**REQUIRED WORK**
Pictures aside, write out every record exactly as it appears.

Pictures paired with source code:
──────
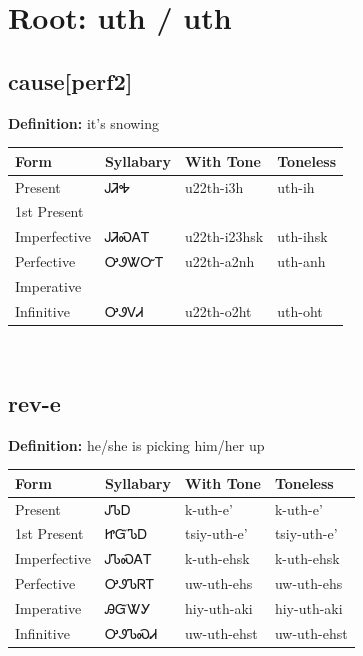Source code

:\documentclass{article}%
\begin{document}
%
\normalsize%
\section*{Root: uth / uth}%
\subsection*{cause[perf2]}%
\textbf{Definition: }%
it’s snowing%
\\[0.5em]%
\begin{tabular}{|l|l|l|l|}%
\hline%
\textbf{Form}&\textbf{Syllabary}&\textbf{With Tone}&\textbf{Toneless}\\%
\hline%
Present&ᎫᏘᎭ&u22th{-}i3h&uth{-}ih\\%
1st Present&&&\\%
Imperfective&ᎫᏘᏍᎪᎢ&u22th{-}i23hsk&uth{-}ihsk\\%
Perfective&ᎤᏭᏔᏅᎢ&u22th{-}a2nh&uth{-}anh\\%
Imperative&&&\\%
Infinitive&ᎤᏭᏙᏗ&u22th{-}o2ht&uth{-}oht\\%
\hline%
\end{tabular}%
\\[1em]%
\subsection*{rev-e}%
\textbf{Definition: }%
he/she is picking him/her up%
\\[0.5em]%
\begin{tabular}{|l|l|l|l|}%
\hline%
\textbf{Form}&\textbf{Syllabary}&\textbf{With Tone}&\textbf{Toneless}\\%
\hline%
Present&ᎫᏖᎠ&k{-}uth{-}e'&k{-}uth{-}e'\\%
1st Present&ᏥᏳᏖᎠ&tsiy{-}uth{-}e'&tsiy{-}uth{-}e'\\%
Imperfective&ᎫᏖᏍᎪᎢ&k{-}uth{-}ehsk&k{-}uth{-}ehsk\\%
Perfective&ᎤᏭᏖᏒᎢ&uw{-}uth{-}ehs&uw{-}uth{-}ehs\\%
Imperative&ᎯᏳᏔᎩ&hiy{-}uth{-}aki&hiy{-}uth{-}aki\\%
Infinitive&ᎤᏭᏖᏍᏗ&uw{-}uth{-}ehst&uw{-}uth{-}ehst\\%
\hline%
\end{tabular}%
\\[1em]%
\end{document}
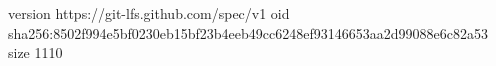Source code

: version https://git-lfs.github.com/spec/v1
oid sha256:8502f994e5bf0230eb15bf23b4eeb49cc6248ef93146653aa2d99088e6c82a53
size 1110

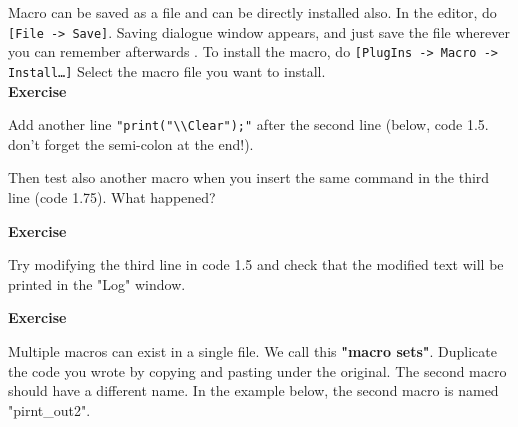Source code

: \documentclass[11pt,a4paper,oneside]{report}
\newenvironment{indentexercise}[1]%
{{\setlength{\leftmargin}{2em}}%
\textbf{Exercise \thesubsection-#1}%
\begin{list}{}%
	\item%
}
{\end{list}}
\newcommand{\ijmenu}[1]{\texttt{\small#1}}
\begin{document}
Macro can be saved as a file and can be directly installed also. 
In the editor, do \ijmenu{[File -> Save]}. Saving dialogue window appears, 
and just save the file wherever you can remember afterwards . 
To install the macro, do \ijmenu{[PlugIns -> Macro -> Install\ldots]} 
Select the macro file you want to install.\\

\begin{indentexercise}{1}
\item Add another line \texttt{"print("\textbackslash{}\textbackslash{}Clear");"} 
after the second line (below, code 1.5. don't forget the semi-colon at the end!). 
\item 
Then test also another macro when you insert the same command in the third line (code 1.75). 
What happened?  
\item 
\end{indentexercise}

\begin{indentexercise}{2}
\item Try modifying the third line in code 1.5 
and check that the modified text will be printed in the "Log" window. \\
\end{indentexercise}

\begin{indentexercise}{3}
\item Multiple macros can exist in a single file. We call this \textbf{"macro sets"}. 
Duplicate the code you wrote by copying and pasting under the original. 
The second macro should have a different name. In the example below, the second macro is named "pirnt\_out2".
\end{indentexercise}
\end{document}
──────
**TASK OUTPUT**
Source code

:\documentclass{article}%
\begin{document}
%
\normalsize%
\section*{Root: uth / uth}%
\subsection*{cause[perf2]}%
\textbf{Definition: }%
it’s snowing%
\\[0.5em]%
\begin{tabular}{|l|l|l|l|}%
\hline%
\textbf{Form}&\textbf{Syllabary}&\textbf{With Tone}&\textbf{Toneless}\\%
\hline%
Present&ᎫᏘᎭ&u22th{-}i3h&uth{-}ih\\%
1st Present&&&\\%
Imperfective&ᎫᏘᏍᎪᎢ&u22th{-}i23hsk&uth{-}ihsk\\%
Perfective&ᎤᏭᏔᏅᎢ&u22th{-}a2nh&uth{-}anh\\%
Imperative&&&\\%
Infinitive&ᎤᏭᏙᏗ&u22th{-}o2ht&uth{-}oht\\%
\hline%
\end{tabular}%
\\[1em]%
\subsection*{rev-e}%
\textbf{Definition: }%
he/she is picking him/her up%
\\[0.5em]%
\begin{tabular}{|l|l|l|l|}%
\hline%
\textbf{Form}&\textbf{Syllabary}&\textbf{With Tone}&\textbf{Toneless}\\%
\hline%
Present&ᎫᏖᎠ&k{-}uth{-}e'&k{-}uth{-}e'\\%
1st Present&ᏥᏳᏖᎠ&tsiy{-}uth{-}e'&tsiy{-}uth{-}e'\\%
Imperfective&ᎫᏖᏍᎪᎢ&k{-}uth{-}ehsk&k{-}uth{-}ehsk\\%
Perfective&ᎤᏭᏖᏒᎢ&uw{-}uth{-}ehs&uw{-}uth{-}ehs\\%
Imperative&ᎯᏳᏔᎩ&hiy{-}uth{-}aki&hiy{-}uth{-}aki\\%
Infinitive&ᎤᏭᏖᏍᏗ&uw{-}uth{-}ehst&uw{-}uth{-}ehst\\%
\hline%
\end{tabular}%
\\[1em]%
\end{document}
Source code

: version https://git-lfs.github.com/spec/v1
oid sha256:8502f994e5bf0230eb15bf23b4eeb49cc6248ef93146653aa2d99088e6c82a53
size 1110

Source code

: \documentclass[11pt,a4paper,oneside]{report}
\newenvironment{indentexercise}[1]%
{{\setlength{\leftmargin}{2em}}%
\textbf{Exercise \thesubsection-#1}%
\begin{list}{}%
	\item%
}
{\end{list}}
\newcommand{\ijmenu}[1]{\texttt{\small#1}}
\begin{document}
Macro can be saved as a file and can be directly installed also. 
In the editor, do \ijmenu{[File -> Save]}. Saving dialogue window appears, 
and just save the file wherever you can remember afterwards . 
To install the macro, do \ijmenu{[PlugIns -> Macro -> Install\ldots]} 
Select the macro file you want to install.\\

\begin{indentexercise}{1}
\item Add another line \texttt{"print("\textbackslash{}\textbackslash{}Clear");"} 
after the second line (below, code 1.5. don't forget the semi-colon at the end!). 
\item 
Then test also another macro when you insert the same command in the third line (code 1.75). 
What happened?  
\item 
\end{indentexercise}

\begin{indentexercise}{2}
\item Try modifying the third line in code 1.5 
and check that the modified text will be printed in the "Log" window. \\
\end{indentexercise}

\begin{indentexercise}{3}
\item Multiple macros can exist in a single file. We call this \textbf{"macro sets"}. 
Duplicate the code you wrote by copying and pasting under the original. 
The second macro should have a different name. In the example below, the second macro is named "pirnt\_out2".
\end{indentexercise}
\end{document}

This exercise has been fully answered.